Bisnis.com, SEMARANG – Kegiatan ekonomi tinggi karbon yang memicu perubahan iklim diperkirakan bakal memberikan pengaruh negatif bagi pertumbuhan ekonomi negara-negara di ASEAN, tak terkecuali Indonesia.
Hendri Saparini, Ekonom Senior dari CORE Indonesia, memaparkan data dari Swiss Re Institute yang menyebutkan bahwa Produk Domestik Bruto (PDB) negara-negara di ASEAN bakal mengalami penurunan 4,2 persen apabila peningkatan temperatur global sesuai dengan target Pakta Paris.
Namun demikian, apabila melenceng dari Pakta Paris, kenaikan temperatur global sebesar dua derajat celcius bakal meningkatkan penurunan PDB negara-negara di ASEAN hingga 17 persen. Hendri juga mengungkapkan skenario paling ekstrem, yaitu jika kenaikan temperatur global mencapai 3,2 derajat celcius. Bukan tidak mungkin PDB asean mengalami penurunan hingga 37,4 persen.
Dalam skenario terburuk tersebut, penurunan PDB ASEAN bakal jadi yang terdalam dibandingkan wilayah-wilayah lainnya di dunia. Eropa misalnya, dalam skenario terburuk itu, hanya mengalami penurunan PDB di angka 10,5 persen. Dimana PDB dunia diperkirakan mengalami penurunan 18,1 persen.
Dampak negatif tersebut juga bakal terasa jika kegiatan ekonomi di dalam negeri berlangsung tanpa adanya intervensi maupun upaya keberlanjutan untuk mengurangi kegiatan ekonomi tinggi karbon. Tak hanya kualitas udara dan luas hutan yang memburuk, Hendri juga menyebut tingkat kemiskinan bakal bertambah akibat perubahan iklim. Antara tahun 2019 hingga 2045, PDB di Indonesia juga diperkirakan bakal mengalami penurunan di angka 6 persen setiap tahunnya.

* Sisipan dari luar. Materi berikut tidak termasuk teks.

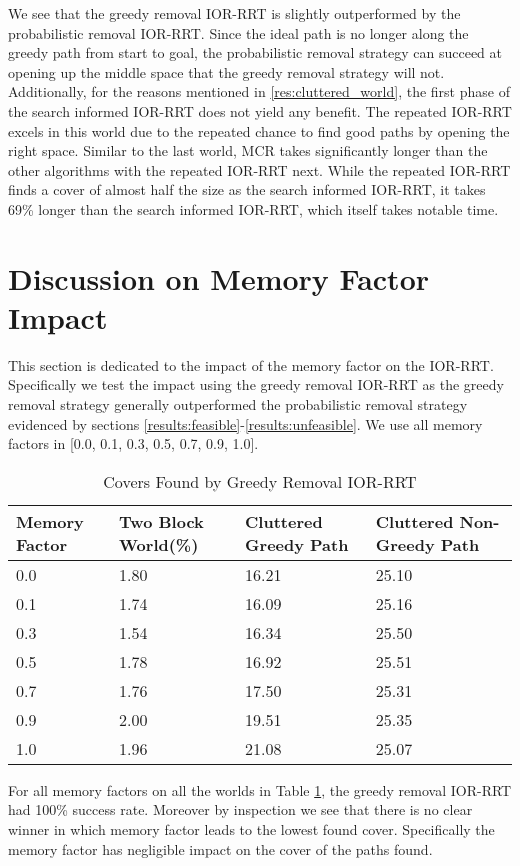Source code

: We see that the greedy removal IOR-RRT is slightly outperformed by the probabilistic removal IOR-RRT. Since the ideal path is no longer along the greedy path from start to goal, the probabilistic removal strategy can succeed at opening up the middle space that the greedy removal strategy will not. Additionally, for the reasons mentioned in \ref{res:cluttered_world}, the first phase of the search informed IOR-RRT does not yield any benefit. The repeated IOR-RRT excels in this world due to the repeated chance to find good paths by opening the right space. Similar to the last world, MCR takes significantly longer than the other algorithms with the repeated IOR-RRT next. While the repeated IOR-RRT finds a cover of almost half the size as the search informed IOR-RRT, it takes 69\% longer than the search informed IOR-RRT, which itself takes notable time. 

\section{Discussion on Memory Factor Impact}
This section is dedicated to the impact of the memory factor on the IOR-RRT. Specifically we test the impact using the greedy removal IOR-RRT as the greedy removal strategy generally outperformed the probabilistic removal strategy evidenced by sections \ref{results:feasible}-\ref{results:unfeasible}. We use all memory factors in [0.0, 0.1, 0.3, 0.5, 0.7, 0.9, 1.0].

\begin{table}[h!]
\centering
\begin{tabular}{@{}llll@{}}
\toprule
Memory Factor & Two Block World(\%)  & Cluttered Greedy Path  & Cluttered Non-Greedy Path \\ 
\midrule
0.0 & 1.80 & 16.21 & 25.10 \\
0.1 & 1.74 & 16.09 & 25.16 \\
0.3 & 1.54 & 16.34 & 25.50 \\
0.5 & 1.78 & 16.92 & 25.51 \\
0.7 & 1.76 & 17.50 & 25.31 \\
0.9 & 2.00 & 19.51 & 25.35 \\ 
1.0 & 1.96 & 21.08 & 25.07 \\
\bottomrule
\end{tabular}
\caption{Covers Found by Greedy Removal IOR-RRT}
\label{tab:memory_factor_no_impact}
\end{table}

For all memory factors on all the worlds in Table \ref{tab:memory_factor_no_impact}, the greedy removal IOR-RRT had 100\% success rate. Moreover by inspection we see that there is no clear winner in which memory factor leads to the lowest found cover. Specifically the memory factor has negligible impact on the cover of the paths found.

Perubahan iklim juga berdampak langsung bagi kegiatan ekonomi di Jawa Tengah. Hendri memperkirakan kenaikan air laut bakal menyebabkan kenaikan tinggi rob antara 19-39 persen sampai tahun 2030. Risiko itu berlaku tak cuma buat Jawa Tengah, tapi juga di seluruh wilayah Jawa dan Sumatera.
Sekretaris Daerah Provinsi Jawa Tengah, Sumarno, menyebut pihaknya bakal mulai memperhatikan aspek lingkungan dari kegiatan industri utamanya di Pantai Utara Jawa Tengah. Bencana banjir rob yang terjadi di kawasan Pantai Utara beberapa waktu lalu nampaknya jadi tamparan tersendiri bagi Pemerintah Provinsi Jawa Tengah.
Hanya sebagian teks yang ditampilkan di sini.